On October 6, WNGRF established an Automatic Share Purchase Plan (ASPP) to facilitate the repurchase of its common shares under a previously announced Normal Course Issuer Bid (NCIB). The ASPP allows the company to repurchase shares at specific times, which may enhance its capital management and potentially benefit shareholders.
For the second quarter that ended on June 17, 2023, WNGRF’s revenue increased 7% year-over-year to C$13.88 billion ($10.10 billion), while its operating income improved 69.3% from the prior-year quarter to C$1.09 billion ($799.67 million).

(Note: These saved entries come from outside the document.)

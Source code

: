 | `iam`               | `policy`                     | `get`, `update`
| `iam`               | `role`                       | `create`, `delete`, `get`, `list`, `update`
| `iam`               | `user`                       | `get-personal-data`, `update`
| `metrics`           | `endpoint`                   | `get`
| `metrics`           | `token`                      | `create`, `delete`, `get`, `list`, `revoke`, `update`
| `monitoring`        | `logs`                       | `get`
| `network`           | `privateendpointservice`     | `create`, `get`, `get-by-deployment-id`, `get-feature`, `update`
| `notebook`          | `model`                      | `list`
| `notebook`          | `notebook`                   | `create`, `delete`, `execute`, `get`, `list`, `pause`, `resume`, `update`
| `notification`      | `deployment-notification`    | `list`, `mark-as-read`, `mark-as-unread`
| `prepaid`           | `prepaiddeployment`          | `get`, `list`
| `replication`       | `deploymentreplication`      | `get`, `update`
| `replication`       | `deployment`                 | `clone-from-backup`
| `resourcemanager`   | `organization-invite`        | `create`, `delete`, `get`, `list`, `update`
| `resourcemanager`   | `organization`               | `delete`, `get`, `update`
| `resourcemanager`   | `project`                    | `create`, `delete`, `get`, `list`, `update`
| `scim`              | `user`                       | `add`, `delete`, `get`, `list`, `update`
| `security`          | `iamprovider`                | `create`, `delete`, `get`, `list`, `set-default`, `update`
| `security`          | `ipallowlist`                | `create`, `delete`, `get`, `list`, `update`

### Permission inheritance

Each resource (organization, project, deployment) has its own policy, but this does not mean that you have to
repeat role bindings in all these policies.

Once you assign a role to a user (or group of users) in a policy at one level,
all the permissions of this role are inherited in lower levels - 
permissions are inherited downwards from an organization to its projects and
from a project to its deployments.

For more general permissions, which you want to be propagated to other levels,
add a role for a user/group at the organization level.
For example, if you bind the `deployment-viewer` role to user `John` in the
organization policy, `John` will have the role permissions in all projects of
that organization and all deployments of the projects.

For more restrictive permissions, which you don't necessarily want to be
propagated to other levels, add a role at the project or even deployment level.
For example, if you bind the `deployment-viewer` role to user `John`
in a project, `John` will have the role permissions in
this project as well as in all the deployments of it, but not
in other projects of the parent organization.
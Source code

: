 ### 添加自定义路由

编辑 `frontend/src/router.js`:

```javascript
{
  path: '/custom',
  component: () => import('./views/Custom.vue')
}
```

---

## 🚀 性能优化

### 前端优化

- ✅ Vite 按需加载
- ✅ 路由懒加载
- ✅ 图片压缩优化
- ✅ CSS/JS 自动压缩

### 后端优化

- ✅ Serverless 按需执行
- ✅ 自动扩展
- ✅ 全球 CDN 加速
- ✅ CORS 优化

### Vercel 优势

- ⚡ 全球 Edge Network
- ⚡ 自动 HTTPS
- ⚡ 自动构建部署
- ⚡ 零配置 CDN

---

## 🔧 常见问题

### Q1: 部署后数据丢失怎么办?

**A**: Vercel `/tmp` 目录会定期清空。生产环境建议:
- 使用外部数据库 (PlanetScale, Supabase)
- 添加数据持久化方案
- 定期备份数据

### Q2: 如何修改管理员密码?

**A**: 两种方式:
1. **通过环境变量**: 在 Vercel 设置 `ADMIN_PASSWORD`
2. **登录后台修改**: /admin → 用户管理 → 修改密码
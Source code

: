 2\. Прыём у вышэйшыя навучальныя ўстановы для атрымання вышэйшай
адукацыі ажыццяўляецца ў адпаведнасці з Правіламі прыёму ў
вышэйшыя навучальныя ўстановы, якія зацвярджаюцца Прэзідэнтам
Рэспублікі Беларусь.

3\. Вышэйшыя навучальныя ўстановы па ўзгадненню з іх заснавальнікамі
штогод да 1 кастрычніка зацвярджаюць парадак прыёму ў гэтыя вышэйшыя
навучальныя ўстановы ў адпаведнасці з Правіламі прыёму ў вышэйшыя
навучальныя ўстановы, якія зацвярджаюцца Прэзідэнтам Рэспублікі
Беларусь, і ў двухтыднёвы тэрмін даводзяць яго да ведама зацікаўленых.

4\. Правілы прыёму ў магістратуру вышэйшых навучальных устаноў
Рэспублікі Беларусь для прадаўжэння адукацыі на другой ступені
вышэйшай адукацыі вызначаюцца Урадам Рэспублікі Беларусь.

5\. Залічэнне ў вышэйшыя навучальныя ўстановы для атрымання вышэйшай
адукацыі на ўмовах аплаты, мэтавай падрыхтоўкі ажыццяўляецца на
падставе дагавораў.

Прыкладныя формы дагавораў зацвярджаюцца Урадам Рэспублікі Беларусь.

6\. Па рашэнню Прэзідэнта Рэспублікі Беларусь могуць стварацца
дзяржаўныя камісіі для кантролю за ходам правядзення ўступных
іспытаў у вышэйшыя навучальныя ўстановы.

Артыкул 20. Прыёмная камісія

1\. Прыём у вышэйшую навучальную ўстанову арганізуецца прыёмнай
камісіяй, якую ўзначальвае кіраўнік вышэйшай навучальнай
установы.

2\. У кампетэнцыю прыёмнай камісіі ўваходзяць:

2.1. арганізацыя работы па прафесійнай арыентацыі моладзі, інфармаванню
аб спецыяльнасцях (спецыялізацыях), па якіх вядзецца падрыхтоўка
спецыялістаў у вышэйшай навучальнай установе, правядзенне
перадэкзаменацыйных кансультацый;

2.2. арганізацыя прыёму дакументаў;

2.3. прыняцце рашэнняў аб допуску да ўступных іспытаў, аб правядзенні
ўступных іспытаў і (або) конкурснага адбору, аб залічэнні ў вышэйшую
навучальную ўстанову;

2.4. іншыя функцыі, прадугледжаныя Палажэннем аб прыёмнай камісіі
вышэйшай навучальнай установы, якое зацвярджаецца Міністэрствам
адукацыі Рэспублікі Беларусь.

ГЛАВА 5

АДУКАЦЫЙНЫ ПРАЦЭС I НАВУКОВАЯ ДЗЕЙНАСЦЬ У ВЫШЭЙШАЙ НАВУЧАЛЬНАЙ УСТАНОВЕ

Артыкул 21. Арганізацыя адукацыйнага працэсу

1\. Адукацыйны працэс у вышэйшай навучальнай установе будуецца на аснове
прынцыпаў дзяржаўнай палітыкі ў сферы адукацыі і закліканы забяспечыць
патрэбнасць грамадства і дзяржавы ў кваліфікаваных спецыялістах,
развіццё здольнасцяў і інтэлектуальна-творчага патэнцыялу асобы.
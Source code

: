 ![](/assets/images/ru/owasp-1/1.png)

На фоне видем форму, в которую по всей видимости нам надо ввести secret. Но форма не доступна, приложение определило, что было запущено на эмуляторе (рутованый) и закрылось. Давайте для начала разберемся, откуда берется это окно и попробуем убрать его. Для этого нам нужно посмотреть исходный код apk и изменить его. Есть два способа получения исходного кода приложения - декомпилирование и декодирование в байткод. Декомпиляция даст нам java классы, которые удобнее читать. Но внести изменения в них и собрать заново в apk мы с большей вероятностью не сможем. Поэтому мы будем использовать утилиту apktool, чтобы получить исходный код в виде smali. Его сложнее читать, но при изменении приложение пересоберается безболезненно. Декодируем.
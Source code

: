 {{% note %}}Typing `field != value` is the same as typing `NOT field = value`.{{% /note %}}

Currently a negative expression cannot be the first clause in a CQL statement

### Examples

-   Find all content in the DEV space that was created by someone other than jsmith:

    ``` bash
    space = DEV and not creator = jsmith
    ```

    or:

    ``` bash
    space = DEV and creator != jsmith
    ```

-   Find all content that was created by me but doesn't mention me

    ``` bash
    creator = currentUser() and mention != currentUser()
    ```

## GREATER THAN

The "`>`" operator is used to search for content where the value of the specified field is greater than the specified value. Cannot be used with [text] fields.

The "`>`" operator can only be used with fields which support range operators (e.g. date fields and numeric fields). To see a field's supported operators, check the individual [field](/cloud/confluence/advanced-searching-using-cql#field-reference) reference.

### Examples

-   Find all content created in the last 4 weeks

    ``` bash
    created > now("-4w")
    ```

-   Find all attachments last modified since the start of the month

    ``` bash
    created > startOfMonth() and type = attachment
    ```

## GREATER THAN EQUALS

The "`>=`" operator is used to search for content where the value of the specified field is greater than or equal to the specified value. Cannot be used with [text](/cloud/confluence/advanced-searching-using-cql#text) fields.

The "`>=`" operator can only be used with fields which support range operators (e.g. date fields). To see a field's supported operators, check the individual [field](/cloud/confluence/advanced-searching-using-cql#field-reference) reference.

The company’s adjusted net earnings from continuing operations came in at C$377 million ($274.32 million) and C$2.68 per share, representing increases of 14.9% and 20.2% year-over-year, respectively. Also, its adjusted EBITDA grew 9.1% from the year-ago value to C$1.73 billion ($1.26 billion).
Street expects WNGRF’s revenue for the fourth quarter (ending December 2023) to increase 2.2% year-over-year to $10.63 billion. For the current fiscal year, revenue is projected to reach $43.55 billion, showing an increment of 3.8% year-over-year. Furthermore, the company topped revenue estimates in three out of the trailing four quarters.
WNGRF’s shares have gained 8.4% over the past year and 5.4% over the past three months to close the last trading session at $119.37.
WNGRF’s POWR Ratings reflect this robust outlook. It has an overall rating of B, which translates to Buy in our proprietary rating system. WNGRF has a B grade for Stability and Quality. Within the same industry, it is ranked #12.
Beyond what we stated above, we also have WNGRF’s ratings for Growth, Value, Momentum, and Sentiment. Get all WNGRF ratings here.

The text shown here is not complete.